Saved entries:
------------------------

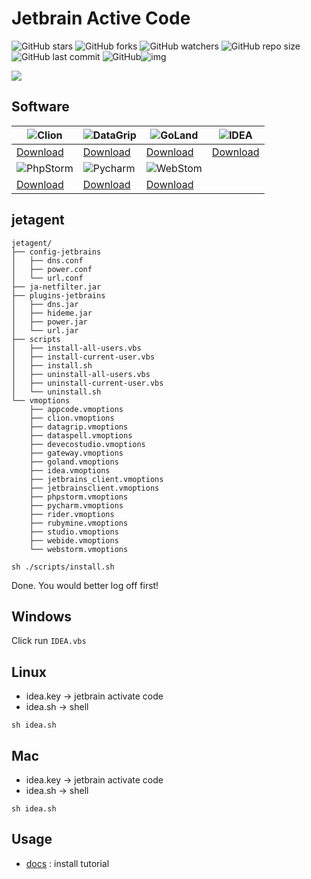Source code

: # Jetbrain Active Code

![GitHub stars](https://img.shields.io/github/stars/AnhCoder1207/jetbrain-active) ![GitHub forks](https://img.shields.io/github/forks/AnhCoder1207/jetbrain-active) ![GitHub watchers](https://img.shields.io/github/watchers/AnhCoder1207/jetbrain-active) ![GitHub repo size](https://img.shields.io/github/repo-size/AnhCoder1207/jetbrain-active.svg) ![GitHub last commit](https://img.shields.io/github/last-commit/AnhCoder1207/jetbrain-active) ![GitHub](https://img.shields.io/github/license/AnhCoder1207/jetbrain-active.svg?style=flat-square)![img](https://hits.dwyl.com/AnhCoder1207/jetbrain-active.svg)

![](https://github.com/AnhCoder1207/jetbrain-active/assets/23162189/6baf2287-b958-4501-8ef2-2f9b2f42e264)

## Software
| ![Clion](https://github.com/AnhCoder1207/jetbrain-active/assets/23162189/c1143d5c-b547-4e9f-9d45-3e2c85ec8c0c)    | ![DataGrip](https://github.com/AnhCoder1207/jetbrain-active/assets/23162189/d3f2cad3-614d-4503-862b-1e49829eebbf) | ![GoLand](https://github.com/AnhCoder1207/jetbrain-active/assets/23162189/38c693d9-e746-44cb-b79a-7b23cfae6bfa)  | ![IDEA](https://github.com/AnhCoder1207/jetbrain-active/assets/23162189/99d39216-6940-42d9-bde8-f49c19ef1ede) |
| ------------------------------------------------------------------------------------------------------------ | ------------------------------------------------------------------------------------------------------------ | ----------------------------------------------------------------------------------------------------------- | -------------------------------------------------------------------------------------------------------- |
| [Download](https://www.jetbrains.com/clion/download/)                                                        | [Download](https://www.jetbrains.com/datagrip/download/)                                                     | [Download](https://www.jetbrains.com/go/download/)                                                          | [Download](https://www.jetbrains.com/idea/download/)                                                     |
| ![PhpStorm](https://github.com/AnhCoder1207/jetbrain-active/assets/23162189/988c6b6f-bc39-4875-94e6-b4b595fcd34c) | ![Pycharm](https://github.com/AnhCoder1207/jetbrain-active/assets/23162189/6543ccdb-ab10-4f61-b408-d45bc7ad4a62)  | ![WebStom](https://github.com/AnhCoder1207/jetbrain-active/assets/23162189/84d90800-491b-4300-ba47-644f2f89569e) |                                                                                                          |
| [Download](https://www.jetbrains.com/phpstorm/download/)                                                     | [Download](https://www.jetbrains.com/pycharm/download/)                                                      | [Download](https://www.jetbrains.com/webstorm/download/)                                                    |                                                                                                          |

## jetagent

```shell
jetagent/
├── config-jetbrains
│   ├── dns.conf
│   ├── power.conf
│   └── url.conf
├── ja-netfilter.jar
├── plugins-jetbrains
│   ├── dns.jar
│   ├── hideme.jar
│   ├── power.jar
│   └── url.jar
├── scripts
│   ├── install-all-users.vbs
│   ├── install-current-user.vbs
│   ├── install.sh
│   ├── uninstall-all-users.vbs
│   ├── uninstall-current-user.vbs
│   └── uninstall.sh
└── vmoptions
    ├── appcode.vmoptions
    ├── clion.vmoptions
    ├── datagrip.vmoptions
    ├── dataspell.vmoptions
    ├── devecostudio.vmoptions
    ├── gateway.vmoptions
    ├── goland.vmoptions
    ├── idea.vmoptions
    ├── jetbrains_client.vmoptions
    ├── jetbrainsclient.vmoptions
    ├── phpstorm.vmoptions
    ├── pycharm.vmoptions
    ├── rider.vmoptions
    ├── rubymine.vmoptions
    ├── studio.vmoptions
    ├── webide.vmoptions
    └── webstorm.vmoptions
```

```shell
sh ./scripts/install.sh
```
Done. You would better log off first!

## Windows
Click run `IDEA.vbs`

## Linux
- idea.key -> jetbrain activate code
- idea.sh -> shell

```shell
sh idea.sh
```

## Mac
- idea.key -> jetbrain activate code
- idea.sh -> shell

```shell
sh idea.sh
```
## Usage

- [docs](https://github.com/AnhCoder1207/jetbrain-active/wiki) : install tutorial
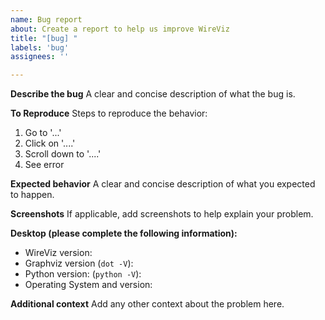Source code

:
 ```yaml
---
name: Bug report
about: Create a report to help us improve WireViz
title: "[bug] "
labels: 'bug'
assignees: ''

---
```


<!-- Please add a brief summary of your issue to the title above, after the
     "[bug]" prefix -->

**Describe the bug**
A clear and concise description of what the bug is.

**To Reproduce**
Steps to reproduce the behavior:
1. Go to '...'
2. Click on '....'
3. Scroll down to '....'
4. See error

**Expected behavior**
A clear and concise description of what you expected to happen.

**Screenshots**
If applicable, add screenshots to help explain your problem.

**Desktop (please complete the following information):**
- WireViz version: 
- Graphviz version (`dot -V`): 
- Python version: (`python -V`): 
- Operating System and version: 

**Additional context**
Add any other context about the problem here.
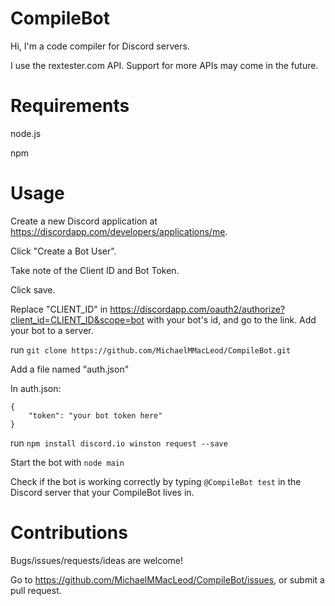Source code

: CompileBot
==========
Hi, I'm a code compiler for Discord servers.

I use the rextester.com API. Support for more APIs may come in the future.

Requirements
============
node.js

npm

Usage
=====
Create a new Discord application at https://discordapp.com/developers/applications/me.

Click "Create a Bot User".

Take note of the Client ID and Bot Token.

Click save.

Replace "CLIENT_ID" in https://discordapp.com/oauth2/authorize?client_id=CLIENT_ID&scope=bot with your bot's id, and go to the link. Add your bot to a server.

run `git clone https://github.com/MichaelMMacLeod/CompileBot.git`

Add a file named "auth.json"

In auth.json:
```
{
	"token": "your bot token here"
}
```

run `npm install discord.io winston request --save`

Start the bot with `node main`

Check if the bot is working correctly by typing `@CompileBot test` in the Discord server that your CompileBot lives in.

Contributions
=============
Bugs/issues/requests/ideas are welcome!

Go to https://github.com/MichaelMMacLeod/CompileBot/issues, or submit a pull request.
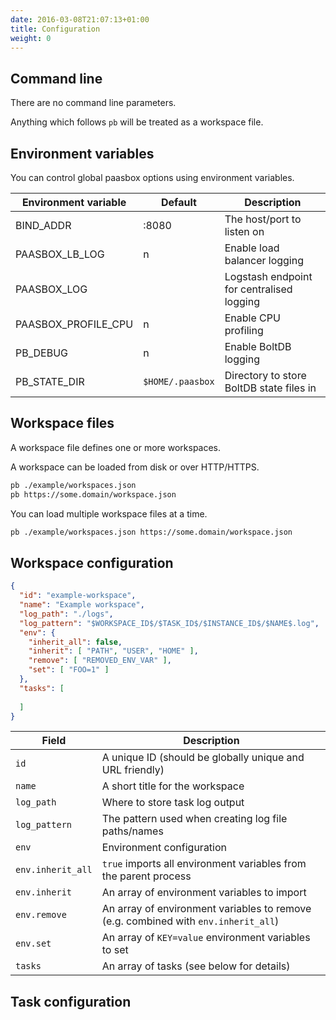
 ```yaml
---
date: 2016-03-08T21:07:13+01:00
title: Configuration
weight: 0
---
```


## Command line

There are no command line parameters.

Anything which follows `pb` will be treated as a workspace file.

## Environment variables

You can control global paasbox options using environment variables.

| Environment variable | Default          | Description
| -------------------- | ---------------- | -----------
| BIND_ADDR            | :8080            | The host/port to listen on
| PAASBOX_LB_LOG       | n                | Enable load balancer logging
| PAASBOX_LOG          |                  | Logstash endpoint for centralised logging
| PAASBOX_PROFILE_CPU  | n                | Enable CPU profiling
| PB_DEBUG             | n                | Enable BoltDB logging
| PB_STATE_DIR         | `$HOME/.paasbox` | Directory to store BoltDB state files in

## Workspace files

A workspace file defines one or more workspaces.

A workspace can be loaded from disk or over HTTP/HTTPS.

```sh
pb ./example/workspaces.json
pb https://some.domain/workspace.json
```

You can load multiple workspace files at a time.

```sh
pb ./example/workspaces.json https://some.domain/workspace.json
```

## Workspace configuration

```json
{
  "id": "example-workspace",
  "name": "Example workspace",
  "log_path": "./logs",
  "log_pattern": "$WORKSPACE_ID$/$TASK_ID$/$INSTANCE_ID$/$NAME$.log",
  "env": {
    "inherit_all": false,
    "inherit": [ "PATH", "USER", "HOME" ],
    "remove": [ "REMOVED_ENV_VAR" ],
    "set": [ "FOO=1" ]
  },
  "tasks": [
    
  ]
}
```

| Field             | Description
| ----------------- | -----------
| `id`              | A unique ID (should be globally unique and URL friendly)
| `name`            | A short title for the workspace
| `log_path`        | Where to store task log output
| `log_pattern`     | The pattern used when creating log file paths/names
| `env`             | Environment configuration
| `env.inherit_all` | `true` imports all environment variables from the parent process
| `env.inherit`     | An array of environment variables to import
| `env.remove`      | An array of environment variables to remove (e.g. combined with `env.inherit_all`)
| `env.set`         | An array of `KEY=value` environment variables to set
| `tasks`           | An array of tasks (see below for details)

## Task configuration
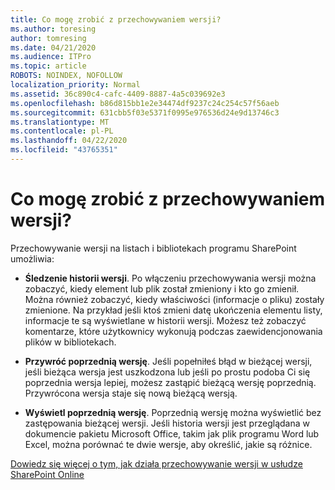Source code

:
 ```yaml
---
title: Co mogę zrobić z przechowywaniem wersji?
ms.author: toresing
author: tomresing
ms.date: 04/21/2020
ms.audience: ITPro
ms.topic: article
ROBOTS: NOINDEX, NOFOLLOW
localization_priority: Normal
ms.assetid: 36c890c4-cafc-4409-8887-4a5c039692e3
ms.openlocfilehash: b86d815bb1e2e34474df9237c24c254c57f56aeb
ms.sourcegitcommit: 631cbb5f03e5371f0995e976536d24e9d13746c3
ms.translationtype: MT
ms.contentlocale: pl-PL
ms.lasthandoff: 04/22/2020
ms.locfileid: "43765351"
---
```

# <a name="what-can-i-do-with-versioning"></a>Co mogę zrobić z przechowywaniem wersji?

Przechowywanie wersji na listach i bibliotekach programu SharePoint umożliwia:
  
- **Śledzenie historii wersji**. Po włączeniu przechowywania wersji można zobaczyć, kiedy element lub plik został zmieniony i kto go zmienił. Można również zobaczyć, kiedy właściwości (informacje o pliku) zostały zmienione. Na przykład jeśli ktoś zmieni datę ukończenia elementu listy, informacje te są wyświetlane w historii wersji. Możesz też zobaczyć komentarze, które użytkownicy wykonują podczas zaewidencjonowania plików w bibliotekach. 
    
- **Przywróć poprzednią wersję**. Jeśli popełniłeś błąd w bieżącej wersji, jeśli bieżąca wersja jest uszkodzona lub jeśli po prostu podoba Ci się poprzednia wersja lepiej, możesz zastąpić bieżącą wersję poprzednią. Przywrócona wersja staje się nową bieżącą wersją. 
    
- **Wyświetl poprzednią wersję**. Poprzednią wersję można wyświetlić bez zastępowania bieżącej wersji. Jeśli historia wersji jest przeglądana w dokumencie pakietu Microsoft Office, takim jak plik programu Word lub Excel, można porównać te dwie wersje, aby określić, jakie są różnice. 
    
[Dowiedz się więcej o tym, jak działa przechowywanie wersji w usłudze SharePoint Online](https://go.microsoft.com/fwlink/?linkid=875710)
  

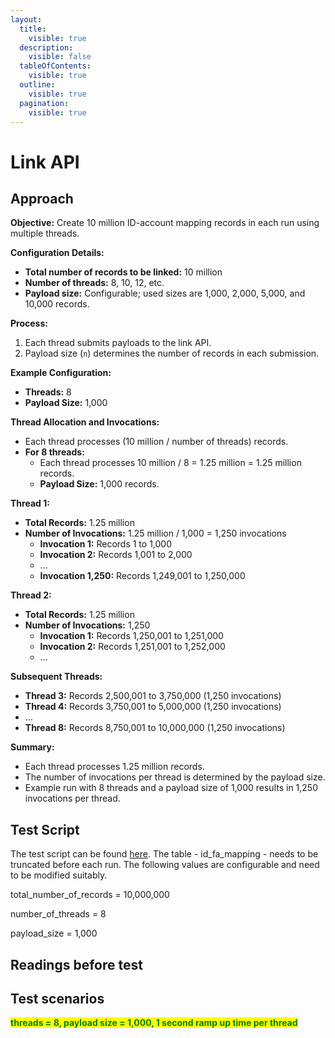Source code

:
 ```yaml
---
layout:
  title:
    visible: true
  description:
    visible: false
  tableOfContents:
    visible: true
  outline:
    visible: true
  pagination:
    visible: true
---
```


# Link API

## Approach

**Objective:** Create 10 million ID-account mapping records in each run using multiple threads.

**Configuration Details:**

* **Total number of records to be linked:** 10 million
* **Number of threads:** 8, 10, 12, etc.
* **Payload size:** Configurable; used sizes are 1,000, 2,000, 5,000, and 10,000 records.

**Process:**

1. Each thread submits payloads to the link API.
2. Payload size (`n`) determines the number of records in each submission.

**Example Configuration:**

* **Threads:** 8
* **Payload Size:** 1,000

**Thread Allocation and Invocations:**

* Each thread processes (10 million / number of threads) records.
* **For 8 threads:**
  * Each thread processes 10 million / 8 = 1.25 million = 1.25 million records.
  * **Payload Size:** 1,000 records.

**Thread 1:**

* **Total Records:** 1.25 million
* **Number of Invocations:** 1.25 million / 1,000 = 1,250 invocations
  * **Invocation 1:** Records 1 to 1,000
  * **Invocation 2:** Records 1,001 to 2,000
  * ...
  * **Invocation 1,250:** Records 1,249,001 to 1,250,000

**Thread 2:**

* **Total Records:** 1.25 million
* **Number of Invocations:** 1,250
  * **Invocation 1:** Records 1,250,001 to 1,251,000
  * **Invocation 2:** Records 1,251,001 to 1,252,000
  * ...

**Subsequent Threads:**

* **Thread 3:** Records 2,500,001 to 3,750,000 (1,250 invocations)
* **Thread 4:** Records 3,750,001 to 5,000,000 (1,250 invocations)
* ...
* **Thread 8:** Records 8,750,001 to 10,000,000 (1,250 invocations)

**Summary:**

* Each thread processes 1.25 million records.
* The number of invocations per thread is determined by the payload size.
* Example run with 8 threads and a payload size of 1,000 results in 1,250 invocations per thread.

## Test Script

The test script can be found [here](https://github.com/OpenG2P/openg2p-spar-mapper-test/tree/1.1.0/load-test). The table - id\_fa\_mapping - needs to be truncated before each run. The following values are configurable and need to be modified suitably.

total\_number\_of\_records = 10,000,000

number\_of\_threads = 8

payload\_size = 1,000



## Readings before test

## Test scenarios

<mark style="color:green;">**threads = 8, payload size = 1,000, 1 second ramp up time per thread**</mark>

------------------------

# TASK DETAILS
Out of the entries, pull every line that mentions "discordapp".

# RESPONSE AREA
Create a new Discord application at https://discordapp.com/developers/applications/me.
Replace "CLIENT_ID" in https://discordapp.com/oauth2/authorize?client_id=CLIENT_ID&scope=bot with your bot's id, and go to the link. Add your bot to a server.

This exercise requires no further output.